My first encounter with the concept of self-compassion took place around 1980, way before all the hoop-la. I was driving back home from shopping with my daughter, who had just graduated college. Upset with myself over a mistake I’d made at a store with the money in my wallet, I was overcome with shame and guilt,

“I’m so stupid!” I told my daughter. “I can’t believe I did that! It was so careless. If I had just paid attention instead of talking so much, I wouldn’t have been so negligent with my money. I can’t imagine how I managed to pull a hundred-dollar bill out and lose it.”

“Mom, why are you being so hard on yourself,” my daughter asked? “You never speak to other people like that.”

That moment was an Aha! moment. Where had that negative self-talk come from? What my daughter told me was true. I had never scolded my children or criticized others like I just had done to myself.

A simple conversation, my daughter’s response ended up changing my life. I became aware I didn’t know my mind. There had to be a great deal more going on inside my head if I had been ignorant of what triggered my scolding myself.

Unfortunately, at that time, in the 80’s, no one was sharing advice with how to deal with self-judgment, much less self-compassion. It took a long time, and experiencing many clues, to finally learn how to deal with my negativity. But I never gave up wanting to know more.

All the self-help books I read didn’t approach the subject. It seemed like almost everyone around me was also judging themselves in one way or another. Most everyone believed our thoughts of judging and negative beliefs were true, part of being human.

Finally the first clue came from a book about forgiveness around 2009. Radical Forgiveness by Colin Tipping was written to help overcome anger and blame, however forgiving others also helped me to perceive gifts that I would never have received without those difficult encounters.
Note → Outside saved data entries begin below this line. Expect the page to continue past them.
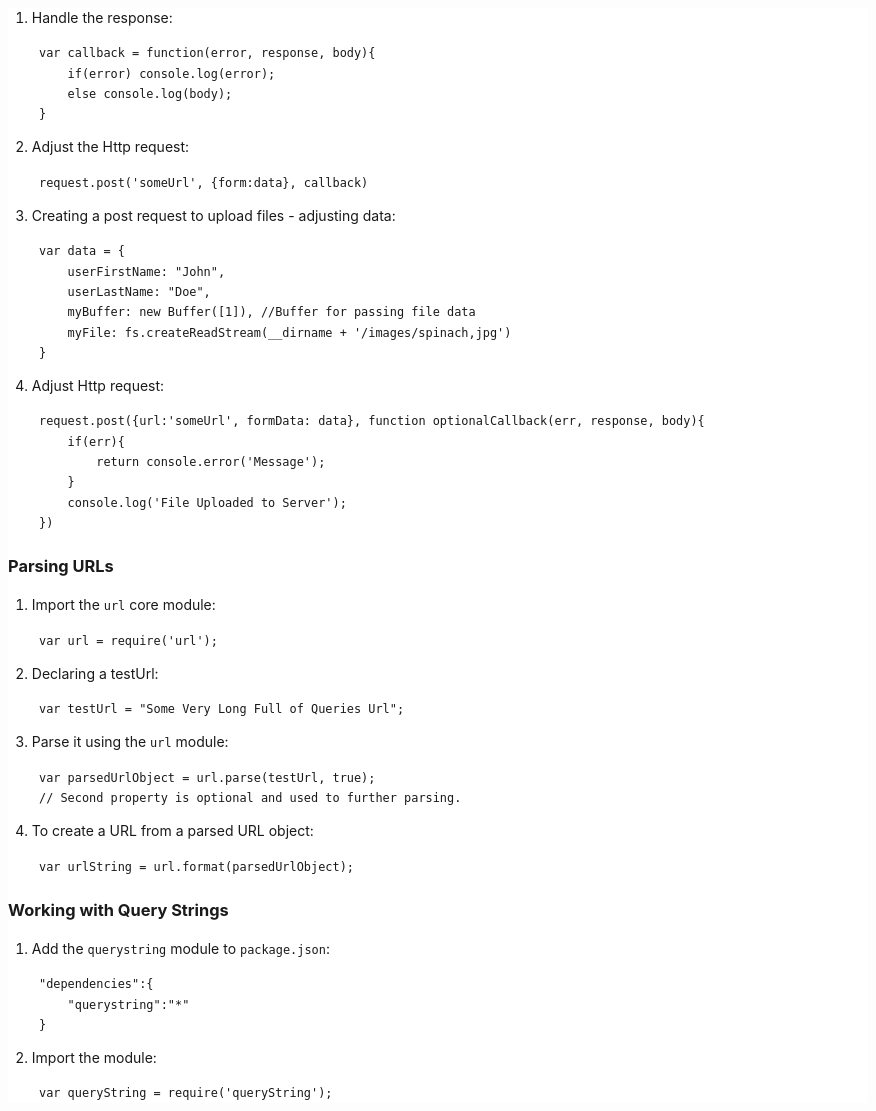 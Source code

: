 1. Handle the response: 

		var callback = function(error, response, body){
			if(error) console.log(error);
			else console.log(body);
		}
		
1. Adjust the Http request:

		request.post('someUrl', {form:data}, callback)

1. Creating a post request to upload files - adjusting data:

		var data = {
			userFirstName: "John",
			userLastName: "Doe",
			myBuffer: new Buffer([1]), //Buffer for passing file data
			myFile: fs.createReadStream(__dirname + '/images/spinach,jpg')
		}
		
1. Adjust Http request:

		request.post({url:'someUrl', formData: data}, function optionalCallback(err, response, body){
			if(err){
				return console.error('Message');
			}
			console.log('File Uploaded to Server');
		})
		
### Parsing URLs

1. Import the `url` core module:

		var url = require('url');
		
1. Declaring a testUrl:

		var testUrl = "Some Very Long Full of Queries Url";
		
1. Parse it using the `url` module:

		var parsedUrlObject = url.parse(testUrl, true);
		// Second property is optional and used to further parsing. 

1. To create a URL from a parsed URL object:

		var urlString = url.format(parsedUrlObject);	

### Working with Query Strings

1. Add the `querystring` module to `package.json`:

		"dependencies":{
			"querystring":"*"
		}
		
1. Import the module:

		var queryString = require('queryString');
Forgiveness served to give me a sense of peace.

Besides opening myself to a sense of compassion for the person I was angry with, I found myself able to forgive myself for my part in those broken relationships.
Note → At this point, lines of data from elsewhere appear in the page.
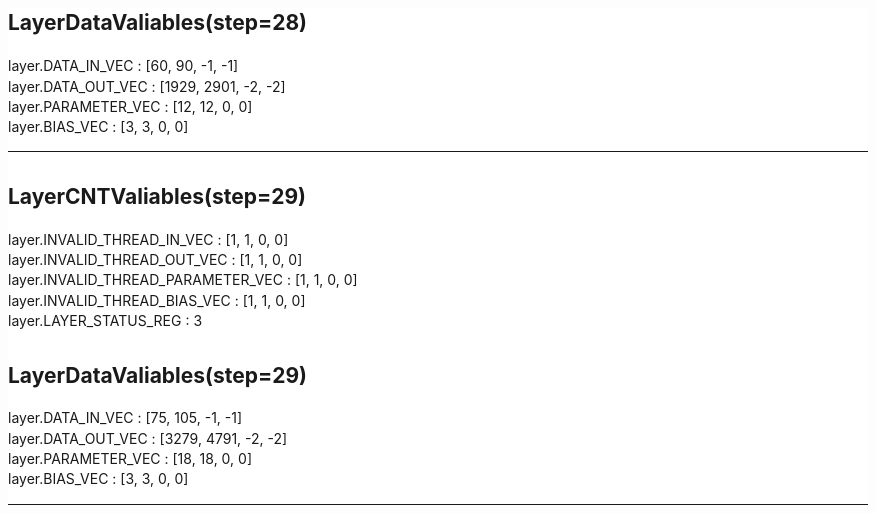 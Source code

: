 ## LayerDataValiables(step=28)  

layer.DATA_IN_VEC : [60, 90, -1, -1]  
layer.DATA_OUT_VEC : [1929, 2901, -2, -2]  
layer.PARAMETER_VEC : [12, 12, 0, 0]  
layer.BIAS_VEC : [3, 3, 0, 0]  

***

## LayerCNTValiables(step=29)  

layer.INVALID_THREAD_IN_VEC : [1, 1, 0, 0]  
layer.INVALID_THREAD_OUT_VEC : [1, 1, 0, 0]  
layer.INVALID_THREAD_PARAMETER_VEC : [1, 1, 0, 0]  
layer.INVALID_THREAD_BIAS_VEC : [1, 1, 0, 0]  
layer.LAYER_STATUS_REG : 3  

## LayerDataValiables(step=29)  

layer.DATA_IN_VEC : [75, 105, -1, -1]  
layer.DATA_OUT_VEC : [3279, 4791, -2, -2]  
layer.PARAMETER_VEC : [18, 18, 0, 0]  
layer.BIAS_VEC : [3, 3, 0, 0]  

***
I also realized, through forgiving others, a stronger sense of commonality with all those I had judged and felt anger toward. But even though I felt compassion for others the voices in my mind persisted. They became more annoying now that I had felt that sense of peace.
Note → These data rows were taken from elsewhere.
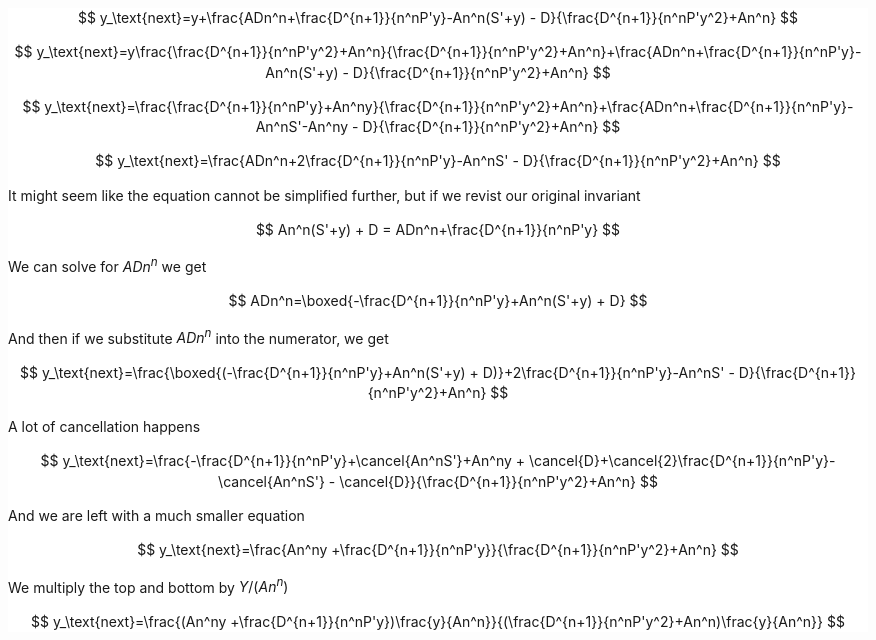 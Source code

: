 $$
y_\text{next}=y+\frac{ADn^n+\frac{D^{n+1}}{n^nP'y}-An^n(S'+y) - D}{\frac{D^{n+1}}{n^nP'y^2}+An^n}
$$

$$
y_\text{next}=y\frac{\frac{D^{n+1}}{n^nP'y^2}+An^n}{\frac{D^{n+1}}{n^nP'y^2}+An^n}+\frac{ADn^n+\frac{D^{n+1}}{n^nP'y}-An^n(S'+y) - D}{\frac{D^{n+1}}{n^nP'y^2}+An^n}
$$

$$
y_\text{next}=\frac{\frac{D^{n+1}}{n^nP'y}+An^ny}{\frac{D^{n+1}}{n^nP'y^2}+An^n}+\frac{ADn^n+\frac{D^{n+1}}{n^nP'y}-An^nS'-An^ny - D}{\frac{D^{n+1}}{n^nP'y^2}+An^n}
$$

$$
y_\text{next}=\frac{ADn^n+2\frac{D^{n+1}}{n^nP'y}-An^nS' - D}{\frac{D^{n+1}}{n^nP'y^2}+An^n}
$$

It might seem like the equation cannot be simplified further, but if we revist our original invariant

$$
An^n(S'+y) + D = ADn^n+\frac{D^{n+1}}{n^nP'y}
$$

We can solve for $ADn^n$ we get

$$
ADn^n=\boxed{-\frac{D^{n+1}}{n^nP'y}+An^n(S'+y) + D}
$$

And then if we substitute $ADn^n$ into the numerator, we get

$$
y_\text{next}=\frac{\boxed{(-\frac{D^{n+1}}{n^nP'y}+An^n(S'+y) + D)}+2\frac{D^{n+1}}{n^nP'y}-An^nS' - D}{\frac{D^{n+1}}{n^nP'y^2}+An^n}
$$

A lot of cancellation happens

$$
y_\text{next}=\frac{-\frac{D^{n+1}}{n^nP'y}+\cancel{An^nS'}+An^ny + \cancel{D}+\cancel{2}\frac{D^{n+1}}{n^nP'y}-\cancel{An^nS'} - \cancel{D}}{\frac{D^{n+1}}{n^nP'y^2}+An^n}
$$

And we are left with a much smaller equation

$$
y_\text{next}=\frac{An^ny +\frac{D^{n+1}}{n^nP'y}}{\frac{D^{n+1}}{n^nP'y^2}+An^n}
$$

We multiply the top and bottom by $Y/(An^n)$

$$
y_\text{next}=\frac{(An^ny +\frac{D^{n+1}}{n^nP'y})\frac{y}{An^n}}{(\frac{D^{n+1}}{n^nP'y^2}+An^n)\frac{y}{An^n}}
$$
Then I picked up Michael Singer’s book, The Untethered Soul. I finally had a way to put an end to frustrating, habitual thoughts plaguing me. Singer suggests that, instead of fighting with them, by allowing them, not judging them, and by backing away from any connection with them, seeing them as the lies they were, they didn’t bother me anymore. I could even laugh at them.

I really thought that I had become enlightened, but that cocky attitude crumbled as anxiety and stress crept in again. I quit procrastinating, and began to meditate again. This time, instead of feeling more anxiety while I meditated, I enjoyed a deep peace.

Now I know what self-compassion is and what it’s done for me:

By doing all I could do to stop judging myself, I learned how important being kind to myself was.  I laughed more, felt lighter, and loved myself more.

With forgiveness, I healed relationships. My anger had caused me to feel isolated from that person, and now a sense of our common humanity existed in its place.

With meditation, I became more mindful. Writing and painting are easier now that I can focus.

So, why bother doing all you need to do to become self-compassionate?

You’ll be kinder to yourself, you’ll enjoy being with yourself more, and you’ll feel more peace, love, and compassion.

You’ll be surprised with how much easier and better you have become at what you do. You’ll have more fun and work will feel like play. And a whole lot more!

It took me a long time to finally feel compassion for myself, but now with support all over the internet, such as Kristen Neff’s website, with everything you need to know about self-compassion, you can get the help to  feel so much better about yourself.